In Brussels earlier Wednesday, U.S. Secretary of State Hillary Clinton reiterated concerns that "an increasingly desperate Assad regime might turn to chemical weapons" or lose control of them to militant groups.
She also said NATO's decision on Tuesday to send Patriot missiles to Turkey's southern border with Syria sends a message that Ankara is backed by its allies. The missiles are intended only for defensive purposes, she said.
Turkish Foreign Minister Ahmet Davutoglu was quoted Wednesday in the Turkish newspaper Sabah as saying that Syria has about 700 missiles, some of them long-range.
Gunmen loyal to opposite sides in Syria's civil war battled Wednesday in the streets of the Lebanese city of Tripoli. The fighting has killed six people and wounded nearly 60 since Monday, security officials said.
The bloodshed is a sign of just how vulnerable Lebanon is to getting sucked into the Syrian crisis. The countries share a porous border and a complex web of political and sectarian ties that is easily enflamed.
The Lebanese men killed in Syria were Sunni Muslims, like the majority of rebels trying to overthrow Assad's regime. Assad and much of his inner circle belong to the Alawite sect, which is an offshoot of Shiite Islam.
The fighting in Lebanon comes at a time of deep uncertainty in Syria, with rebels battling government troops near Assad's seat of power in Damascus.
Syria has been careful not to confirm it has chemical weapons, while insisting it would never use such weapons against its own people.
But as the regime wobbles, there are fears the crisis will keep spiraling outside its borders. Fighting has spilled over into Turkey, Jordan and Israel since the uprising began more than 20 months ago, but Lebanon is particularly susceptible.
Seventeen times bigger than Lebanon and four times more populous, Syria has long had powerful allies there, including the Iran-backed militant group Hezbollah. For much of the past 30 years, Lebanese have lived under Syrian military and political domination.
Meanwhile, the unrest inside Syria shows no sign of slowing down.

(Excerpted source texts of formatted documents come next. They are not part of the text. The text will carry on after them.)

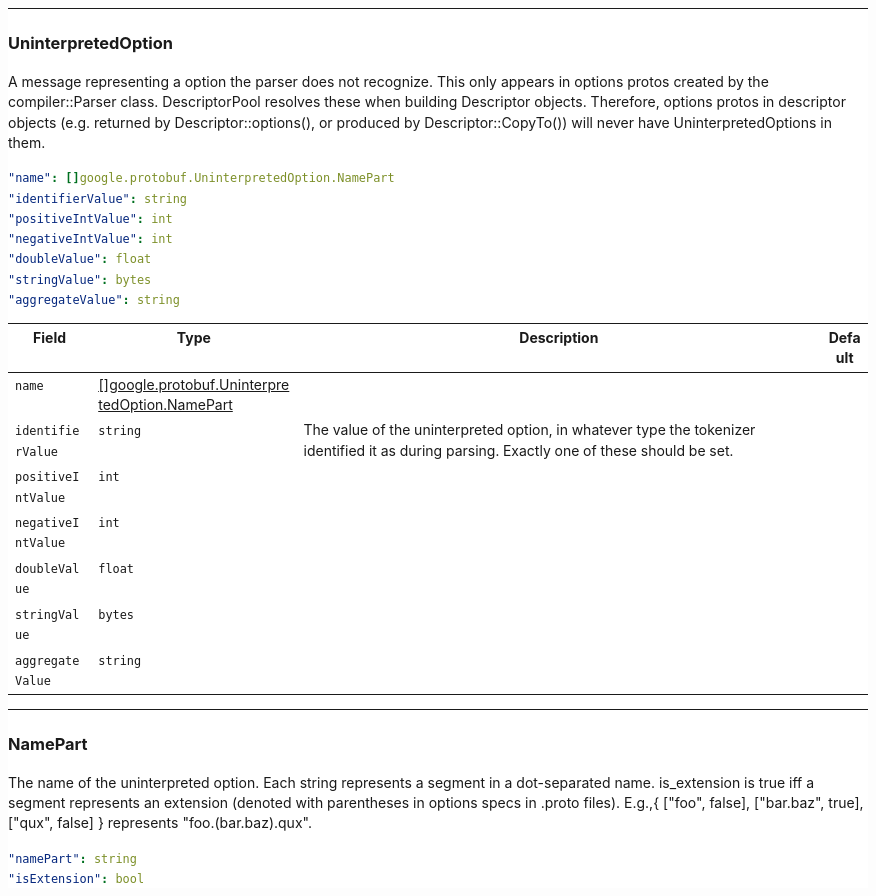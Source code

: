 


---
### UninterpretedOption

 
A message representing a option the parser does not recognize. This only
appears in options protos created by the compiler::Parser class.
DescriptorPool resolves these when building Descriptor objects. Therefore,
options protos in descriptor objects (e.g. returned by Descriptor::options(),
or produced by Descriptor::CopyTo()) will never have UninterpretedOptions
in them.

```yaml
"name": []google.protobuf.UninterpretedOption.NamePart
"identifierValue": string
"positiveIntValue": int
"negativeIntValue": int
"doubleValue": float
"stringValue": bytes
"aggregateValue": string

```

| Field | Type | Description | Default |
| ----- | ---- | ----------- |----------- | 
| `name` | [[]google.protobuf.UninterpretedOption.NamePart](../descriptor.proto.sk/#namepart) |  |  |
| `identifierValue` | `string` | The value of the uninterpreted option, in whatever type the tokenizer identified it as during parsing. Exactly one of these should be set. |  |
| `positiveIntValue` | `int` |  |  |
| `negativeIntValue` | `int` |  |  |
| `doubleValue` | `float` |  |  |
| `stringValue` | `bytes` |  |  |
| `aggregateValue` | `string` |  |  |




---
### NamePart

 
The name of the uninterpreted option.  Each string represents a segment in
a dot-separated name.  is_extension is true iff a segment represents an
extension (denoted with parentheses in options specs in .proto files).
E.g.,{ ["foo", false], ["bar.baz", true], ["qux", false] } represents
"foo.(bar.baz).qux".

```yaml
"namePart": string
"isExtension": bool

```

The uprising began with peaceful protests in March 2011 and later escalated into a civil war that the opposition says has killed more than 40,000 people.
Besides the violence roiling the capital, Damascus, there was growing speculation about the fate of a top Syrian spokesman who has become a prominent face of the regime.
Lebanese security officials have said Foreign Ministry spokesman Jihad Makdissi flew Monday from Beirut to London. But it was not clear whether Makdissi had defected, quit his post or been forced out. Syria has had no official comment on Makdissi, who has defended the regime's crackdown on dissent.